Bladder cancer attacks the urinary bladder, a hollow, muscular organ that stores the urine received from the kidneys until it is excreted out of the body. Bladder cancer is the fifth most common cancer in the United States, and the development of new cases is on the rise. The disease is almost three times more common among men than women, and the risk of the disease increases with age. Most cases of bladder cancer are found in people in their 60s.
Causes & symptoms
Smoking is considered one of the greatest risk factors for bladder cancer. The risk is probably due to the fact that cancer-promoting substances found in tobacco tend to collect in the urine, and then become concentrated in the bladder while awaiting excretion.
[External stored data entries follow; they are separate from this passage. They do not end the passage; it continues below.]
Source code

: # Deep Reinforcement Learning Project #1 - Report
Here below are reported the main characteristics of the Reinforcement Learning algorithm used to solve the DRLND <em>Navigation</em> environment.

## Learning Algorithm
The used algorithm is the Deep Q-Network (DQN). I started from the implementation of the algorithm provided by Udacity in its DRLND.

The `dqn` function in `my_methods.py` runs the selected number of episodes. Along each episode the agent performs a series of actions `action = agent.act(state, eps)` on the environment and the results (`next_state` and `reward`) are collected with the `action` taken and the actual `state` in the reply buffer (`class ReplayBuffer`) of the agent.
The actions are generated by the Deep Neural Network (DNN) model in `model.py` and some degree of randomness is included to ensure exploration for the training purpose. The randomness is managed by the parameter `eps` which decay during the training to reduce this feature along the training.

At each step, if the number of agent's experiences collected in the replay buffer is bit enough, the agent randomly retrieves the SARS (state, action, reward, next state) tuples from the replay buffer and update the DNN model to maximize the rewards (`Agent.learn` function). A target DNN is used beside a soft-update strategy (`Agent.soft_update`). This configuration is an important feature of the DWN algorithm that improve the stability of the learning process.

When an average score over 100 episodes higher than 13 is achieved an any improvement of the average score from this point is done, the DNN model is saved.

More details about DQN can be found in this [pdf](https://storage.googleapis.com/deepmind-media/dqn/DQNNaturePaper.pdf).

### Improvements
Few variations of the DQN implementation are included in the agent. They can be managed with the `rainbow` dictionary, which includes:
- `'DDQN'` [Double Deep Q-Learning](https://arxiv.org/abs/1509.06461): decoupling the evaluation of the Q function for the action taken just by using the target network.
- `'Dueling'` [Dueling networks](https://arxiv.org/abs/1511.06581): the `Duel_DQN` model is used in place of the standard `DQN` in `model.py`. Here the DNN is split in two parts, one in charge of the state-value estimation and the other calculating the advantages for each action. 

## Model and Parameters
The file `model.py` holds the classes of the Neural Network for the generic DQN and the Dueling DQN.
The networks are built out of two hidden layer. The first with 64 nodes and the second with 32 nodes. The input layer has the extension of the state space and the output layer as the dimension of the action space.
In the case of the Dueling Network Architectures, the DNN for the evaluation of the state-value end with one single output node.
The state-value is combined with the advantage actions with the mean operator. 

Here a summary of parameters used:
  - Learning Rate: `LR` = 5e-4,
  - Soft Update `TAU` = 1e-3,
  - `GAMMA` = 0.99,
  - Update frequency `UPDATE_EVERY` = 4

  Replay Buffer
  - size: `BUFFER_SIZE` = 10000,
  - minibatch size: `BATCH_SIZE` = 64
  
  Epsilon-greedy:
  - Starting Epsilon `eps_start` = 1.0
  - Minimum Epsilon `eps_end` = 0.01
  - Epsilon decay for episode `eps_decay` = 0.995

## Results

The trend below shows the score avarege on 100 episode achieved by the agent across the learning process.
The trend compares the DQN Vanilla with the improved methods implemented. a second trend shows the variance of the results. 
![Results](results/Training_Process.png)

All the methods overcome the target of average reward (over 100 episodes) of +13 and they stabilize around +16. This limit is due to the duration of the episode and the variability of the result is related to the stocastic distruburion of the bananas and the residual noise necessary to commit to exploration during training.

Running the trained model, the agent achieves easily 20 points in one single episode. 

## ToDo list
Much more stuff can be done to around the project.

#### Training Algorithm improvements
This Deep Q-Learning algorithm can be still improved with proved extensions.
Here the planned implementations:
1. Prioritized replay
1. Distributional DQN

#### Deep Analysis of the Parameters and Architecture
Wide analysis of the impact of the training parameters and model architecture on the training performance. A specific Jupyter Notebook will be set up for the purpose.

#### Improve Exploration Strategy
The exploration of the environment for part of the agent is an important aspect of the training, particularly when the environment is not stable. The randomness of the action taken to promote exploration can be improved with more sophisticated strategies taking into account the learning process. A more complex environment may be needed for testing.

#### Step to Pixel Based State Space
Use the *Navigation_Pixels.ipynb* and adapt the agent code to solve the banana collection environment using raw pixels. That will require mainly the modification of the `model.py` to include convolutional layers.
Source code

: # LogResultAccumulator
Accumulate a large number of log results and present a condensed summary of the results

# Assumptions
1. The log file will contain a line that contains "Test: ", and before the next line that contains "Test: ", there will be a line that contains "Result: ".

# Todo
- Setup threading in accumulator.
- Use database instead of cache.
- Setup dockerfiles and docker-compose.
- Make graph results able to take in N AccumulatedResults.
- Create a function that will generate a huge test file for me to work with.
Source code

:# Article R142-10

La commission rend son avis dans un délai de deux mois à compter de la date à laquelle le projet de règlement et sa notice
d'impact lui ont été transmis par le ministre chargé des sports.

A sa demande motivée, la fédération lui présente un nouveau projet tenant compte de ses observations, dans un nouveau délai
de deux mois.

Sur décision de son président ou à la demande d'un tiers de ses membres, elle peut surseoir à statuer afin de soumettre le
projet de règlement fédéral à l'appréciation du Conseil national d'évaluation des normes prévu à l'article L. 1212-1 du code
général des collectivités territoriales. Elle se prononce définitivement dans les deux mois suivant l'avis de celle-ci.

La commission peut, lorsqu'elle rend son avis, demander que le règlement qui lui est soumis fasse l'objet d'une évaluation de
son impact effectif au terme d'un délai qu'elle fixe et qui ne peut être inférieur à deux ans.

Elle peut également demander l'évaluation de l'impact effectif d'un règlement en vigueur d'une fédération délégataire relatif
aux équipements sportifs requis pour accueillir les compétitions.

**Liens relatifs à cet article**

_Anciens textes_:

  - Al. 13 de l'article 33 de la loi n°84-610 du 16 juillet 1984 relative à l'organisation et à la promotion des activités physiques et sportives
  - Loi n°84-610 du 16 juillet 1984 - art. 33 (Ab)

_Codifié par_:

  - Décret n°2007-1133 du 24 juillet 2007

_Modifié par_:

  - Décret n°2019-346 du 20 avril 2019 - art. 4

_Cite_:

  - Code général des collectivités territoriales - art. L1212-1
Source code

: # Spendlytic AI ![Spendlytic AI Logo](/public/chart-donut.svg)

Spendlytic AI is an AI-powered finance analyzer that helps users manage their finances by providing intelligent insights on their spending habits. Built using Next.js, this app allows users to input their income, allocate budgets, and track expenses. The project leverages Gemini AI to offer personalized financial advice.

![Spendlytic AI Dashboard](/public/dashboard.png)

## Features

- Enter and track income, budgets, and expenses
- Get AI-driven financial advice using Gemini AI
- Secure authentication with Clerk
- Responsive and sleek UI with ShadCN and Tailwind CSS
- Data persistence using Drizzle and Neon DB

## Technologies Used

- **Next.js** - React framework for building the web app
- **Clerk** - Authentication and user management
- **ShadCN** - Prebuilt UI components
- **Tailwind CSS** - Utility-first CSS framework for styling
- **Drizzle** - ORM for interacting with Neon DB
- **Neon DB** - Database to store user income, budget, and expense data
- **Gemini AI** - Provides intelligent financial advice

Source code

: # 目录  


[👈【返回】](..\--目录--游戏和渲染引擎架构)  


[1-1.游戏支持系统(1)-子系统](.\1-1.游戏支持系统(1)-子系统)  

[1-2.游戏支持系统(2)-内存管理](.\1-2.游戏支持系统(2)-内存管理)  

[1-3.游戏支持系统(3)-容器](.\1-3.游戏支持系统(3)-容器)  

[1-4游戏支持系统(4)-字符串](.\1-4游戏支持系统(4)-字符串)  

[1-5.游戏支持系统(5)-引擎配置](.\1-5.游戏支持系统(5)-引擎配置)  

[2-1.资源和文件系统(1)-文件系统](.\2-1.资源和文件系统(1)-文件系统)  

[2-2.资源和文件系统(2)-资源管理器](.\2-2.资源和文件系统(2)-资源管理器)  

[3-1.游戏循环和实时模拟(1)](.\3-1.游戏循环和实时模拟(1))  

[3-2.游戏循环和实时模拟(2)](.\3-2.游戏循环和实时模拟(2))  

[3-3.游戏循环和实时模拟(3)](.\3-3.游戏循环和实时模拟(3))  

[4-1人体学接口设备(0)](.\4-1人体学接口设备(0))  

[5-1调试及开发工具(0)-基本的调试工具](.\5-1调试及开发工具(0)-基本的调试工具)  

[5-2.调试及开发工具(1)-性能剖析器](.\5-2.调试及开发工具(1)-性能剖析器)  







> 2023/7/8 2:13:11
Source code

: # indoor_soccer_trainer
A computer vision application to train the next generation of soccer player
Other chemicals, including aniline dyes, beta-napthylamine, benzadine salts, and mixtures of aromatic hydrocarbons also are believed to be cancer-causing agents. These chemicals are widely used in the rubber, leather, textile, chemical, plastics, petroleum, wood, and paint industries. It may take up to 50 years after the original chemical exposure for bladder cancer to develop. In 2003, studies showed that hormone replacement therapy (HRT), a treatment used by many postmenopausal women, significantly increased the risk of bladder and other cancers.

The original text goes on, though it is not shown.